I downloaded the HIPS and Firewall DLL Injection test from http://www.testmypcsecurity.com/securitytests/firehole.html. I ran firehole.exe to see what kind of warning I would get from CIS. In Safe mode, CIS gives no warnings, apparently because firehole.exe is now considered a Safe executable. Does it seem reasonable for it to be considered Safe?
I did an online lookup of firehole.exe from the Active Process List. The resulting lookup says firehole.exe is Safe and automatically added it to the Trusted Files list.
Screenshot of Online Lookup Results attached.
Thank, Vaishnavi. I overlooked the “AV” in the forum title when I posted. If it makes any difference, I’m not using the AV – just the firewall and D+ in the Firewall Security configuration.
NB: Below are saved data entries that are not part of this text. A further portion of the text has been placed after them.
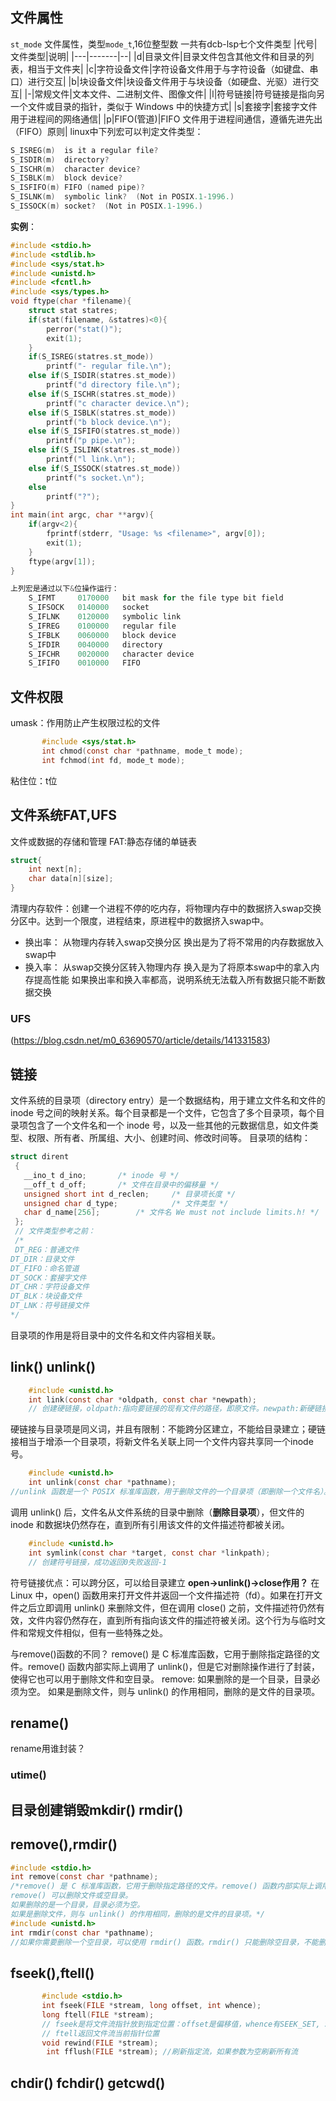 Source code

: ## 文件属性
`st_mode` 文件属性，类型`mode_t`,16位整型数
一共有dcb-lsp七个文件类型
|代号|文件类型|说明|
|---|-------|--|
|d|目录文件|目录文件包含其他文件和目录的列表，相当于文件夹|
|c|字符设备文件|字符设备文件用于与字符设备（如键盘、串口）进行交互|
|b|块设备文件|块设备文件用于与块设备（如硬盘、光驱）进行交互|
|-|常规文件|文本文件、二进制文件、图像文件|
|l|符号链接|符号链接是指向另一个文件或目录的指针，类似于 Windows 中的快捷方式|
|s|套接字|套接字文件用于进程间的网络通信|
|p|FIFO(管道)|FIFO 文件用于进程间通信，遵循先进先出（FIFO）原则|
linux中下列宏可以判定文件类型：
```c
S_ISREG(m)  is it a regular file?
S_ISDIR(m)  directory?
S_ISCHR(m)  character device?
S_ISBLK(m)  block device?
S_ISFIFO(m) FIFO (named pipe)?
S_ISLNK(m)  symbolic link?  (Not in POSIX.1-1996.)
S_ISSOCK(m) socket?  (Not in POSIX.1-1996.)
```
**实例**：
```c
#include <stdio.h>
#include <stdlib.h>
#include <sys/stat.h>
#include <unistd.h>
#include <fcntl.h>
#include <sys/types.h>
void ftype(char *filename){
    struct stat statres;
    if(stat(filename, &statres)<0){
        perror("stat()");
        exit(1);
    }
    if(S_ISREG(statres.st_mode))
        printf("- regular file.\n");
    else if(S_ISDIR(statres.st_mode))
        printf("d directory file.\n");
    else if(S_ISCHR(statres.st_mode))
        printf("c character device.\n");
    else if(S_ISBLK(statres.st_mode))
        printf("b block device.\n");
    else if(S_ISFIFO(statres.st_mode))
        printf("p pipe.\n");
    else if(S_ISLINK(statres.st_mode))
        printf("l link.\n");
    else if(S_ISSOCK(statres.st_mode))
        printf("s socket.\n");
    else
        printf("?");
}
int main(int argc, char **argv){
    if(argv<2){
        fprintf(stderr, "Usage: %s <filename>", argv[0]);
        exit(1);
    }
    ftype(argv[1]);
}
```
```c
上列宏是通过以下&位操作运行：
    S_IFMT     0170000   bit mask for the file type bit field
    S_IFSOCK   0140000   socket
    S_IFLNK    0120000   symbolic link
    S_IFREG    0100000   regular file
    S_IFBLK    0060000   block device
    S_IFDIR    0040000   directory
    S_IFCHR    0020000   character device
    S_IFIFO    0010000   FIFO
```

## 文件权限
umask：作用防止产生权限过松的文件
```c
       #include <sys/stat.h>
       int chmod(const char *pathname, mode_t mode);
       int fchmod(int fd, mode_t mode);
```
粘住位：t位
## 文件系统FAT,UFS
文件或数据的存储和管理
FAT:静态存储的单链表
```c
struct{
    int next[n];
    char data[n][size];
}
```
清理内存软件：创建一个进程不停的吃内存，将物理内存中的数据挤入swap交换分区中。达到一个限度，进程结束，原进程中的数据挤入swap中。
* 换出率： 从物理内存转入swap交换分区
换出是为了将不常用的内存数据放入swap中
* 换入率： 从swap交换分区转入物理内存
换入是为了将原本swap中的拿入内存提高性能
如果换出率和换入率都高，说明系统无法载入所有数据只能不断数据交换

### UFS
(https://blog.csdn.net/m0_63690570/article/details/141331583)

## 链接
文件系统的目录项（directory entry）是一个数据结构，用于建立文件名和文件的 inode 号之间的映射关系。每个目录都是一个文件，它包含了多个目录项，每个目录项包含了一个文件名和一个 inode 号，以及一些其他的元数据信息，如文件类型、权限、所有者、所属组、大小、创建时间、修改时间等。
目录项的结构：
```c
struct dirent
 {
   __ino_t d_ino;		/* inode 号 */
   __off_t d_off;		/* 文件在目录中的偏移量 */
   unsigned short int d_reclen;		/* 目录项长度 */
   unsigned char d_type;			/* 文件类型 */
   char d_name[256];		/* 文件名 We must not include limits.h! */
 };
 // 文件类型参考之前：
 /*
 DT_REG：普通文件
DT_DIR：目录文件
DT_FIFO：命名管道
DT_SOCK：套接字文件
DT_CHR：字符设备文件
DT_BLK：块设备文件
DT_LNK：符号链接文件
*/
```
目录项的作用是将目录中的文件名和文件内容相关联。
## link() unlink()
```c
    #include <unistd.h>
    int link(const char *oldpath, const char *newpath);
    // 创建硬链接，oldpath:指向要链接的现有文件的路径，即原文件。newpath:新硬链接文件的路径，即新文件名。成功返回0，失败返回-1
```
硬链接与目录项是同义词，并且有限制：不能跨分区建立，不能给目录建立；硬链接相当于增添一个目录项，将新文件名关联上同一个文件内容共享同一个inode号。
```c
    #include <unistd.h>
    int unlink(const char *pathname);
//unlink 函数是一个 POSIX 标准库函数，用于删除文件的一个目录项（即删除一个文件名）。如果该文件是该 inode 的最后一个链接，系统将释放文件的 inode 和数据块，从而真正删除文件内容。
```
调用 unlink() 后，文件名从文件系统的目录中删除（**删除目录项**），但文件的 inode 和数据块仍然存在，直到所有引用该文件的文件描述符都被关闭。
```c
    #include <unistd.h>
    int symlink(const char *target, const char *linkpath);
    // 创建符号链接，成功返回0失败返回-1
```
符号链接优点：可以跨分区，可以给目录建立
**open->unlink()->close作用？**
在 Linux 中，open() 函数用来打开文件并返回一个文件描述符（fd）。如果在打开文件之后立即调用 unlink() 来删除文件，但在调用 close() 之前，文件描述符仍然有效，文件内容仍然存在，直到所有指向该文件的描述符被关闭。这个行为与临时文件和常规文件相似，但有一些特殊之处。

与remove()函数的不同？
remove() 是 C 标准库函数，它用于删除指定路径的文件。remove() 函数内部实际上调用了 unlink()，但是它对删除操作进行了封装，使得它也可以用于删除文件和空目录。
remove:
如果删除的是一个目录，目录必须为空。
如果是删除文件，则与 unlink() 的作用相同，删除的是文件的目录项。
## rename()
rename用谁封装？

### utime()

## 目录创建销毁mkdir() rmdir()
## remove(),rmdir()
```c
#include <stdio.h>
int remove(const char *pathname);
/*remove() 是 C 标准库函数，它用于删除指定路径的文件。remove() 函数内部实际上调用了 unlink()，但是它对删除操作进行了封装，使得它也可以用于删除文件和空目录。
remove() 可以删除文件或空目录。
如果删除的是一个目录，目录必须为空。
如果是删除文件，则与 unlink() 的作用相同，删除的是文件的目录项。*/
#include <unistd.h>
int rmdir(const char *pathname);
//如果你需要删除一个空目录，可以使用 rmdir() 函数。rmdir() 只能删除空目录，不能删除包含文件的目录。如果目录非空，rmdir() 会失败。
```
## fseek(),ftell()
```c
       #include <stdio.h>
       int fseek(FILE *stream, long offset, int whence);
       long ftell(FILE *stream);
       // fseek是将文件流指针放到指定位置：offset是偏移值，whence有SEEK_SET, SEEK_CUR, or SEEK_END代表文件头，当前指针，文件尾三个位置;seek成功返回1否则返回0
       // ftell返回文件流当前指针位置
       void rewind(FILE *stream);
        int fflush(FILE *stream); //刷新指定流，如果参数为空刷新所有流
```        
## chdir() fchdir() getcwd() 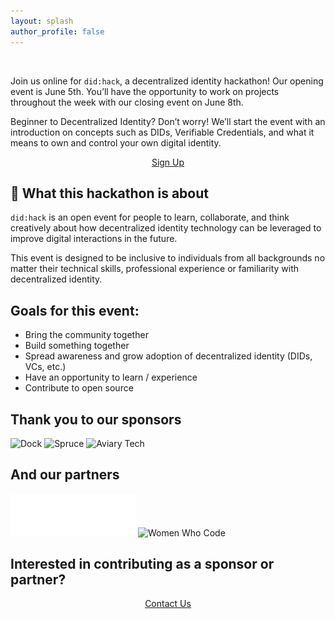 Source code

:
 ```yaml
---
layout: splash
author_profile: false
---
```


<br/>

Join us online for `did:hack`, a decentralized identity hackathon!
Our opening event is June 5th. You’ll have the opportunity to work on projects throughout the week with our closing event on June 8th.

Beginner to Decentralized Identity? Don’t worry! We’ll start the event with an introduction on concepts such as DIDs, Verifiable Credentials, and what it means to own and control your own digital identity.

<div style="text-align: center;">
  <a href="https://www.eventbrite.com/e/didhack-decentralized-identity-hackathon-tickets-626600859037" class="btn btn--primary btn--large">Sign Up</a>
</div>

## 🎉 What this hackathon is about

`did:hack` is an open event for people to learn, collaborate, and think creatively about how decentralized identity technology can be leveraged to improve digital interactions in the future.

This event is designed to be inclusive to individuals from all backgrounds no matter their technical skills, professional experience or familiarity with decentralized identity.

## Goals for this event:

- Bring the community together
- Build something together
- Spread awareness and grow adoption of decentralized identity (DIDs, VCs, etc.)
- Have an opportunity to learn / experience
- Contribute to open source

## Thank you to our sponsors

<div class="logos">
  <img src="/assets/images/logos/dock_light.png" alt="Dock" width="200"/>
  <img src="/assets/images/logos/spruce.svg" alt="Spruce" width="200"/>
  <img src="/assets/images/logos/aviarytech.png" alt="Aviary Tech" width="200"/>
</div>

## And our partners

<div class="logos">
  <img src="/assets/images/logos/dif_white.png" alt="Decentralized Identity Foundation" width="200"/>
  <img src="/assets/images/logos/wwcodebd_dark.png" alt="Women Who Code" width="200"/>
</div>

## Interested in contributing as a sponsor or partner?

<div style="text-align: center;">
  <a href="mailto:didhackxyz@gmail.com" class="btn btn--primary btn--large">Contact Us</a>
</div>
By Safe Mode I mean D+ Safe Mode.
Thats not related to AV by anymeans bcoz thats just a sample test tool, it should be alerted by first D+ for running and if said yes to D+ by user, Firewall Should block its outgoin…
With AV database 7275, the Firehole exe and its dll are correctly intercepted (whereas on another partition, Avira 10 is silent).
Let us disable the AV to run the test, the sandbox itself is always disabled.
Defense+ correctly intercepts the access to the “malware” dll, its tentative to launch Firefox, and to run a global hook: passed.
The culprit is therefore only the sandbox white listing (another occasion to say that i have no confidence whatsoever in the sandbox, and it is the reason for it to be disabled).
Thank you, FlorinG. I never installed the AV, but firehole.exe is now detected as malicious.
CIS now alerts me that firehole.exe is malicious and logs it as a malicious detection in the D+ events log. Online lookup from the Active Process List now flags it as Malicious instead of Safe.
CIS protected me. The issue seems to be resolved.
I removed firehole.exe from Trusted Files before running this last test, in which CIS detected it as malicious. I added it back to Trusted Files and now there is no detection. firehole.exe is allowed to do its thing. This is in Safe Mode with the sandbox completely disabled. Changing to Paranoid Mode seems to cause D+ to ignore the Trusted Files whitelist – as expected – and I get alerts. CIS protects me from erroneous whitelist entries only in Paranoid Mode.
That said, when I use D+ at all, I run it in Safe Mode without the sandbox. I use D+ for the information it supplies me from the cloud and about a program’s behavior, but I don’t rely on it to protect me from malware. I trust no new program, even if CIS says it’s Safe.
The firewall won’t block it, Ishaan. In this case, Firehole phones home by infecting my browser and making my trusted browser phone home for it. That’s the whole point of Firehole.